Ospedale Fatebenefratelli - La signora Maria Gemma D.C. ha i suoi anni, ma li porta decisamente bene. Sono le 14.50, fuori il sole splende e, nella sala d’attesa del pronto soccorso aspetta notizie della sorella caduta qualche ora prima in piazza Duomo. La cosa singolare è che, oltre a lei, ci sono solo altre due persone. Cos’è successo? «Beh, a quest’ora la gente o è qui dal mattino o al pronto soccorso non ci viene. Oggi poi è una bella giornata: le persone hanno più paura quando fa buio o il tempo è brutto» ci spiega con il fare di chi la sa lunga. La signora, infatti, ha fatto la volontaria per anni e conosce discretamente la «fauna» ospedaliera. «Questo è un ottimo ospedale anche se le attese al pronto soccorso sono interminabili. Non capisco perché non creino una sorta di guardia medica all’interno per aiutare coloro che vengono qui solo per essere rassicurati dalle loro paure o che, comunque, non hanno quasi niente: sono la maggior parte! E non ha senso che intasino i pronto soccorso».
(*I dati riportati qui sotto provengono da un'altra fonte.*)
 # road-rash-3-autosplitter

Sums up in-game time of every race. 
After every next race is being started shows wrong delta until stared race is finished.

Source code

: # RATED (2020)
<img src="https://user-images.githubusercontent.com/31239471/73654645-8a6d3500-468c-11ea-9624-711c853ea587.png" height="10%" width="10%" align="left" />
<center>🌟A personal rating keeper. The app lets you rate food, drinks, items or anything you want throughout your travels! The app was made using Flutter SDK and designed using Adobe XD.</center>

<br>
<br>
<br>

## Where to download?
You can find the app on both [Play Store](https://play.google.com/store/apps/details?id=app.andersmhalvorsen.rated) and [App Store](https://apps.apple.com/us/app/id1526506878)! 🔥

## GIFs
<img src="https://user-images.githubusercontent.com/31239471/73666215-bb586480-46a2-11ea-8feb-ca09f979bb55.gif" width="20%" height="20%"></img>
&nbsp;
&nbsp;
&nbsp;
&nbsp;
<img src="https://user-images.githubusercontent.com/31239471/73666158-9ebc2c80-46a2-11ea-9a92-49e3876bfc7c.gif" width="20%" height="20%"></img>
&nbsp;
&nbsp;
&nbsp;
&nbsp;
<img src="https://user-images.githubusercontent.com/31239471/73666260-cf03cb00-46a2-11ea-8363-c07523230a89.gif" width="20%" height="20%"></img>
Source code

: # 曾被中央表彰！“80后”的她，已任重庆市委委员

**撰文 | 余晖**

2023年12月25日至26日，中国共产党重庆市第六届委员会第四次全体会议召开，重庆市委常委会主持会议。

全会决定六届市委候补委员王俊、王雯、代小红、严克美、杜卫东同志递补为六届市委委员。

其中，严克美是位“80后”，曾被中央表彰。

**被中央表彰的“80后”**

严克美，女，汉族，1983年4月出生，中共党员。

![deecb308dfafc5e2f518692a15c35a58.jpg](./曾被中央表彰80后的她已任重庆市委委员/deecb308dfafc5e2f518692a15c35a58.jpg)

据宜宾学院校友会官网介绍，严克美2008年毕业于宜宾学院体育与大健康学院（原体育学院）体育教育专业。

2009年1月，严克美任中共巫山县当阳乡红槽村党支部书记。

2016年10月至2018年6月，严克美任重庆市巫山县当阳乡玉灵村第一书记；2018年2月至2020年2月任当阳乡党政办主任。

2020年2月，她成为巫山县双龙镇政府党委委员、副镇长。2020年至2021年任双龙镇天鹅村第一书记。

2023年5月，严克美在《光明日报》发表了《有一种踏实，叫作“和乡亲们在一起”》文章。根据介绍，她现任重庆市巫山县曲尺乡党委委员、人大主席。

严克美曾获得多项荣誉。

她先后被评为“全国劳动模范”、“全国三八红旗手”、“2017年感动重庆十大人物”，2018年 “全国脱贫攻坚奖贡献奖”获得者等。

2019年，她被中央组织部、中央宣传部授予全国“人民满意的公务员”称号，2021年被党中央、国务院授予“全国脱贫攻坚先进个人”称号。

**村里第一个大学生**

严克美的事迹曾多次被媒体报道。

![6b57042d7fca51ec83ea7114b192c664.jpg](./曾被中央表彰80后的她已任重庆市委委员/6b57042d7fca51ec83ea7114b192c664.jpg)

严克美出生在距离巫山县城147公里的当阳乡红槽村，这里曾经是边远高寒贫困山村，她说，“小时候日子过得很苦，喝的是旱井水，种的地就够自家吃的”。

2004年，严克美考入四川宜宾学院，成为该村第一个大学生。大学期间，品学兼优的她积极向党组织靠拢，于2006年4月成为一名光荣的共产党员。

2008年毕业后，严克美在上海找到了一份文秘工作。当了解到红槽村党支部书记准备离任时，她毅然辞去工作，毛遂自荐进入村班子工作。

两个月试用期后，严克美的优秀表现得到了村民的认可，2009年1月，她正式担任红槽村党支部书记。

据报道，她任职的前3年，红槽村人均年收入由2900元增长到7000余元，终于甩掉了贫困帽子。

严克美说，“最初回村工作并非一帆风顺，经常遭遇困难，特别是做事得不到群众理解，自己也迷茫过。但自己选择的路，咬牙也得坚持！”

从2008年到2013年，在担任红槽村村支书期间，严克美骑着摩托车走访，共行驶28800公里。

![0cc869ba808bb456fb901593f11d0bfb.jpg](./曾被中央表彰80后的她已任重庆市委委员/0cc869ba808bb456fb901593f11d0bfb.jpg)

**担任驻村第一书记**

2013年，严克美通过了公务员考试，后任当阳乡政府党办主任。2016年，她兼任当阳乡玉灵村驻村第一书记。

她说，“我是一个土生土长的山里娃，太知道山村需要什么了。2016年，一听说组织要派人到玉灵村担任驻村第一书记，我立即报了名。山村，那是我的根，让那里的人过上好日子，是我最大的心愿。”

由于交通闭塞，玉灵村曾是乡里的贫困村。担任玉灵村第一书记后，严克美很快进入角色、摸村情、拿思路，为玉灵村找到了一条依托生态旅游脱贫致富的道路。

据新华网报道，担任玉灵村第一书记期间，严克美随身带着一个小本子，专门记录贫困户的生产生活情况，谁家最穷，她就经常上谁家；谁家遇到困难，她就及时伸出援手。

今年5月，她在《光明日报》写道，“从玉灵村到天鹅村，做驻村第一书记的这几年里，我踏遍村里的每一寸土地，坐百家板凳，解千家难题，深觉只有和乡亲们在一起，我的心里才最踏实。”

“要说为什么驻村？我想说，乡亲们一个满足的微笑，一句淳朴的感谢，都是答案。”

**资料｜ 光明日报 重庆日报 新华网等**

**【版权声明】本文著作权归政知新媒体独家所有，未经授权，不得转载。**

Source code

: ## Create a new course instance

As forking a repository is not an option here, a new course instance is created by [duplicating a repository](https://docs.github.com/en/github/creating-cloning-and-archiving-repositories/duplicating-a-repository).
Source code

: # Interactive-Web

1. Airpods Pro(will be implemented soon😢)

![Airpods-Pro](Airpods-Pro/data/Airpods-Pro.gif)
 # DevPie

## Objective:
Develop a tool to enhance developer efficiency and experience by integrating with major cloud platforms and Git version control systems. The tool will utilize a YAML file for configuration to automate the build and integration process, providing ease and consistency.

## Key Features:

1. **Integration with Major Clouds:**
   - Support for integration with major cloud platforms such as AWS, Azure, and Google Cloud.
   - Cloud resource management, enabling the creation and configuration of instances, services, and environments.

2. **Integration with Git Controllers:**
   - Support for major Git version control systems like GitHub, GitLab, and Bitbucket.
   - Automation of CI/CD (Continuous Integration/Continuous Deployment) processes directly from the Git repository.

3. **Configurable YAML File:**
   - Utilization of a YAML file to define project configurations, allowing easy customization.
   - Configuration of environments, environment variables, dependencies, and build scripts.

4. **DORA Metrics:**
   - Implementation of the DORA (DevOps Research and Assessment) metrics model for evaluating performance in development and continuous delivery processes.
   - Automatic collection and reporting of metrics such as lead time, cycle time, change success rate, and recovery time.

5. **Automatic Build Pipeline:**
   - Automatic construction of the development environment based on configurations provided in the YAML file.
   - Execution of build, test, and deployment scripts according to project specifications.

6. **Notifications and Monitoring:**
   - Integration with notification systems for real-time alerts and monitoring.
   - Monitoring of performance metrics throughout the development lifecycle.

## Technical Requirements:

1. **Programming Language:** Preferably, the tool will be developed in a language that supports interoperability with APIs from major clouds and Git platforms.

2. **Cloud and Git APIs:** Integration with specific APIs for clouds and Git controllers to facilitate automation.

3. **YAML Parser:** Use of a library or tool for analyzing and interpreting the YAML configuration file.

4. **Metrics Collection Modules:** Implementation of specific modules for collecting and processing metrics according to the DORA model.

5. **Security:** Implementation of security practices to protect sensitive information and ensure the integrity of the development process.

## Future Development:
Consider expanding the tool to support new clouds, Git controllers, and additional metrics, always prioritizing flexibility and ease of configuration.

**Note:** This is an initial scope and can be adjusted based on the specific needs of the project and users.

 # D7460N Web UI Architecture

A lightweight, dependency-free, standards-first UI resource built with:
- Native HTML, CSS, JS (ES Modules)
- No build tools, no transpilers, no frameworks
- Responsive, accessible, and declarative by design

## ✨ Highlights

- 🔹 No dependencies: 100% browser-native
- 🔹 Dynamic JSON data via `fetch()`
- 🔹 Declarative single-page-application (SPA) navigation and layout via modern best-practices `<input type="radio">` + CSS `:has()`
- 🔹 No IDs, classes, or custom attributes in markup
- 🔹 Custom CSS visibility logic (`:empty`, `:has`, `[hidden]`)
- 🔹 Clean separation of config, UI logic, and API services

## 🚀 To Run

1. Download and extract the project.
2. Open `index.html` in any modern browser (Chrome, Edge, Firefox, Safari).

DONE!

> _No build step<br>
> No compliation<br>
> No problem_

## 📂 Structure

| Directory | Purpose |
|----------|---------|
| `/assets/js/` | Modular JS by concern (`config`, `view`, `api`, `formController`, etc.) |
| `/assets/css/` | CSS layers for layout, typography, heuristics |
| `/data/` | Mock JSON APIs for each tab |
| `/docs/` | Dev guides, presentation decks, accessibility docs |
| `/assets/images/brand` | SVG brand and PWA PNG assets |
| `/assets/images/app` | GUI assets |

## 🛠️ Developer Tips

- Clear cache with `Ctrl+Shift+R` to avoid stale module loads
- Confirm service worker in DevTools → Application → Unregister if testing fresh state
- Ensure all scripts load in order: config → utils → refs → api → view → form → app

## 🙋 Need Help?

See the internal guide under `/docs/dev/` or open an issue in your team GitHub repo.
Ospedale Niguarda - Sono le 18. La signora Ornella P. è imbufalita. Si trova nella sala d’attesa del pronto soccorso dalle 7.20: l’anziana madre, malata di demenza senile, è arrivata a quell’ora al pronto soccorso per un forte problema di disidratazione. «Ottimo ospedale, per carità, ma nonostante ci siano le volontarie ospedaliere, nessuno fa da tramite tra i malati nell’astanteria e i parenti che li aspettano fuori. Le sembra normale che abbia potuto sapere qualcosa di mia madre solo più di tre ore dopo il suo arrivo qui e solo perché l’ho chiesto? E poi, da allora, più nulla. E la colpa è anche degli stranieri. Che vengono qui per farsi curare e fanno perdere tempo perché non sanno spiegare in italiano quello che hanno».
Ospedale San Paolo - Ore 9.30. Abdel Hamid B., egiziano, 43 anni, operaio in un’impresa di pulizie, è qui dalle 17 del giorno prima.

«Mio cugino Mohamed è arrivato qui ieri in codice rosso: è invalido per seri problemi di fegato, aveva la pancia piena d’acqua e qui gli hanno salvato la vita. Ora sta meglio, ma lo stanno per ricoverare...Quando? Esattamente non lo so. È da ieri che gli cercano un posto!».